### Exercise
Please state how many lines of the data contain "gptbot". The number by itself is enough.
++++ Given records
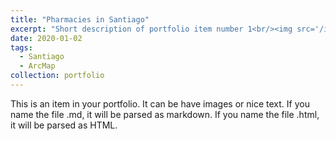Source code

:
 ```yaml
---
title: "Pharmacies in Santiago"
excerpt: "Short description of portfolio item number 1<br/><img src='/images/500x300.png'>"
date: 2020-01-02
tags:
  - Santiago
  - ArcMap
collection: portfolio
---
```


This is an item in your portfolio. It can be have images or nice text. If you name the file .md, it will be parsed as markdown. If you name the file .html, it will be parsed as HTML. 
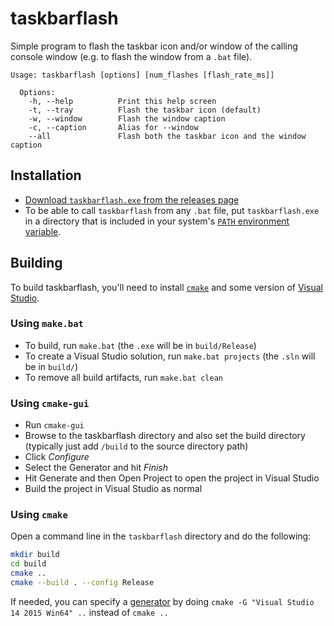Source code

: # taskbarflash

Simple program to flash the taskbar icon and/or window of the calling console window (e.g. to flash the window from a `.bat` file).

```
Usage: taskbarflash [options] [num_flashes [flash_rate_ms]]

  Options:
    -h, --help          Print this help screen
    -t, --tray          Flash the taskbar icon (default)
    -w, --window        Flash the window caption
    -c, --caption       Alias for --window
    --all               Flash both the taskbar icon and the window caption
```

## Installation
- [Download `taskbarflash.exe` from the releases page](https://github.com/squeek502/taskbarflash/releases/latest)
- To be able to call `taskbarflash` from any `.bat` file, put `taskbarflash.exe` in a directory that is included in your system's [`PATH` environment variable](https://en.wikipedia.org/wiki/PATH_\(variable\)).

## Building
To build taskbarflash, you'll need to install [`cmake`](https://cmake.org) and some version of [Visual Studio](https://www.visualstudio.com/).

### Using `make.bat`
- To build, run `make.bat` (the `.exe` will be in `build/Release`)
- To create a Visual Studio solution, run `make.bat projects` (the `.sln` will be in `build/`)
- To remove all build artifacts, run `make.bat clean`

### Using `cmake-gui`
- Run `cmake-gui`
- Browse to the taskbarflash directory and also set the build directory (typically just add `/build` to the source directory path)
- Click *Configure*
- Select the Generator and hit *Finish*
- Hit Generate and then Open Project to open the project in Visual Studio
- Build the project in Visual Studio as normal

### Using `cmake`
Open a command line in the `taskbarflash` directory and do the following:
```sh
mkdir build
cd build
cmake ..
cmake --build . --config Release
```
If needed, you can specify a [generator](https://cmake.org/cmake/help/latest/manual/cmake-generators.7.html) by doing `cmake -G "Visual Studio 14 2015 Win64" ..` instead of `cmake ..`
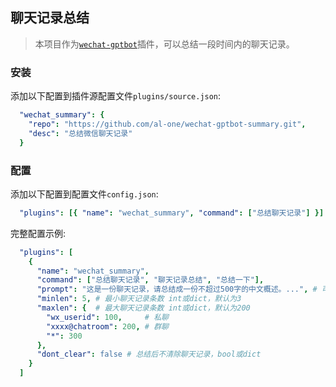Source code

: ## 聊天记录总结

> 本项目作为[`wechat-gptbot`](https://github.com/iuiaoin/wechat-gptbot)插件，可以总结一段时间内的聊天记录。

### 安装

添加以下配置到插件源配置文件`plugins/source.json`:
```yaml
  "wechat_summary": {
    "repo": "https://github.com/al-one/wechat-gptbot-summary.git",
    "desc": "总结微信聊天记录"
  }
```

### 配置

添加以下配置到配置文件`config.json`:
```yaml
  "plugins": [{ "name": "wechat_summary", "command": ["总结聊天记录"] }]
```

完整配置示例:
```yaml
  "plugins": [
    {
      "name": "wechat_summary",
      "command": ["总结聊天记录", "聊天记录总结", "总结一下"],
      "prompt": "这是一份聊天记录，请总结成一份不超过500字的中文概述。...", # 可选，string或dict
      "minlen": 5, # 最小聊天记录条数 int或dict，默认为3
      "maxlen": {  # 最大聊天记录条数 int或dict，默认为200
        "wx_userid": 100,     # 私聊
        "xxxx@chatroom": 200, # 群聊
        "*": 300
      },
      "dont_clear": false # 总结后不清除聊天记录，bool或dict
    }
  ]
```
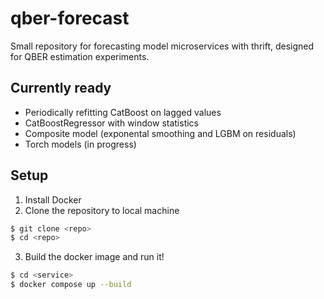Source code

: # qber-forecast
Small repository for forecasting model microservices with thrift, designed for QBER estimation experiments.

## Currently ready
* Periodically refitting CatBoost on lagged values
* CatBoostRegressor with window statistics
* Composite model (exponental smoothing and LGBM on residuals)
* Torch models (in progress)

## Setup
1. Install Docker
2. Clone the repository to local machine
```bash
$ git clone <repo>
$ cd <repo>
```
3. Build the docker image and run it!
```bash
$ cd <service>
$ docker compose up --build
```
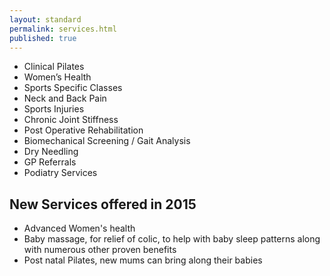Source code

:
```yaml
---
layout: standard
permalink: services.html
published: true
---
```


- Clinical Pilates
- Women’s Health
- Sports Specific Classes
- Neck and Back Pain
- Sports Injuries
- Chronic Joint Stiffness
- Post Operative Rehabilitation
- Biomechanical Screening / Gait Analysis
- Dry Needling
- GP Referrals
- Podiatry Services

## New Services offered in 2015

- Advanced Women's health
- Baby massage, for relief of colic, to help with baby sleep patterns along with numerous other proven benefits
- Post natal Pilates, new mums can bring along their babies
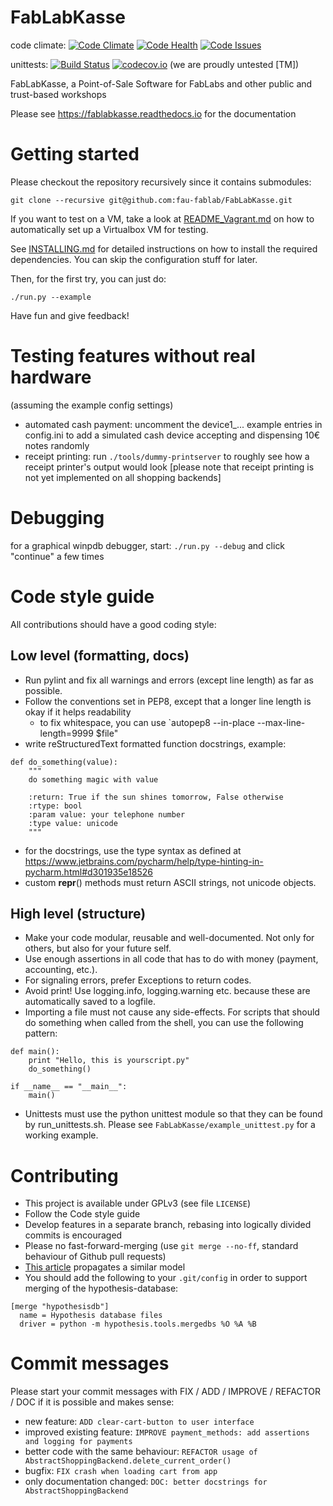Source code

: # FabLabKasse
code climate: [![Code Climate](https://codeclimate.com/github/fau-fablab/FabLabKasse/badges/gpa.svg)](https://codeclimate.com/github/fau-fablab/FabLabKasse)
[![Code Health](https://landscape.io/github/fau-fablab/FabLabKasse/development/landscape.svg?style=flat)](https://landscape.io/github/fau-fablab/FabLabKasse/development)
[![Code Issues](https://www.quantifiedcode.com/api/v1/project/c80391d892bb409ab44b5fd0fd4573a4/badge.svg)](https://www.quantifiedcode.com/app/project/c80391d892bb409ab44b5fd0fd4573a4)

unittests: [![Build Status](https://travis-ci.org/fau-fablab/FabLabKasse.svg?branch=development)](https://travis-ci.org/fau-fablab/FabLabKasse)
[![codecov.io](https://codecov.io/github/fau-fablab/FabLabKasse/coverage.svg?branch=development)](https://codecov.io/github/fau-fablab/FabLabKasse?branch=development) (we are proudly untested [TM])

FabLabKasse, a Point-of-Sale Software for FabLabs and other public and trust-based workshops



Please see https://fablabkasse.readthedocs.io for the documentation





# Getting started

Please checkout the repository recursively since it contains submodules:

`git clone --recursive git@github.com:fau-fablab/FabLabKasse.git`

If you want to test on a VM, take a look at [README_Vagrant.md](README_Vagrant.md) on how to automatically set up a Virtualbox VM for testing.

See [INSTALLING.md](INSTALLING.md) for detailed instructions on how to install the required dependencies. You can skip the configuration stuff for later.

Then, for the first try, you can just do:

`./run.py --example`


Have fun and give feedback!

# Testing features without real hardware

(assuming the example config settings)

- automated cash payment: uncomment the device1_... example entries in config.ini to add a simulated cash device accepting and dispensing 10€ notes randomly
- receipt printing: run `./tools/dummy-printserver` to roughly see how a receipt printer's output would look [please note that receipt printing is not yet implemented on all shopping backends]

# Debugging

for a graphical winpdb debugger, start:
`./run.py --debug`
and click "continue" a few times

# Code style guide

All contributions should have a good coding style:

## Low level (formatting, docs)

- Run pylint and fix all warnings and errors (except line length) as far as possible.
- Follow the conventions set in PEP8, except that a longer line length is okay if it helps readability
  - to fix whitespace, you can use `autopep8 --in-place --max-line-length=9999 $file"
- write reStructuredText formatted function docstrings, example:
```
def do_something(value):
    """
    do something magic with value

    :return: True if the sun shines tomorrow, False otherwise
    :rtype: bool
    :param value: your telephone number
    :type value: unicode
    """
```

- for the docstrings, use the type syntax as defined at https://www.jetbrains.com/pycharm/help/type-hinting-in-pycharm.html#d301935e18526
- custom __repr__() methods must return ASCII strings, not unicode objects.

## High level (structure)

- Make your code modular, reusable and well-documented. Not only for others, but also for your future self.
- Use enough assertions in all code that has to do with money (payment, accounting, etc.).
- For signaling errors, prefer Exceptions to return codes.
- Avoid print! Use logging.info, logging.warning etc. because these are automatically saved to a logfile.
- Importing a file must not cause any side-effects. For scripts that should do something when called from the shell, you can use the following pattern:

```
def main():
    print "Hello, this is yourscript.py"
    do_something()

if __name__ == "__main__":
    main()

```

- Unittests must use the python unittest module so that they can be found by run_unittests.sh. Please see `FabLabKasse/example_unittest.py` for a working example.

# Contributing

- This project is available under GPLv3 (see file `LICENSE`)
- Follow the Code style guide
- Develop features in a separate branch, rebasing into logically divided commits is encouraged
- Please no fast-forward-merging (use `git merge --no-ff`, standard behaviour of Github pull requests)
- [This article](http://nvie.com/posts/a-successful-git-branching-model/) propagates a similar model
- You should add the following to your `.git/config` in order to support merging of the hypothesis-database:
```
[merge "hypothesisdb"]
  name = Hypothesis database files
  driver = python -m hypothesis.tools.mergedbs %O %A %B
```

# Commit messages

Please start your commit messages with FIX / ADD / IMPROVE / REFACTOR / DOC if it is possible and makes sense:

- new feature: `ADD clear-cart-button to user interface`
- improved existing feature: `IMPROVE payment_methods: add assertions and logging for payments`
- better code with the same behaviour: `REFACTOR usage of AbstractShoppingBackend.delete_current_order()`
- bugfix: `FIX crash when loading cart from app`
- only documentation changed: `DOC: better docstrings for AbstractShoppingBackend`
++++++++
### Result of the exercise
2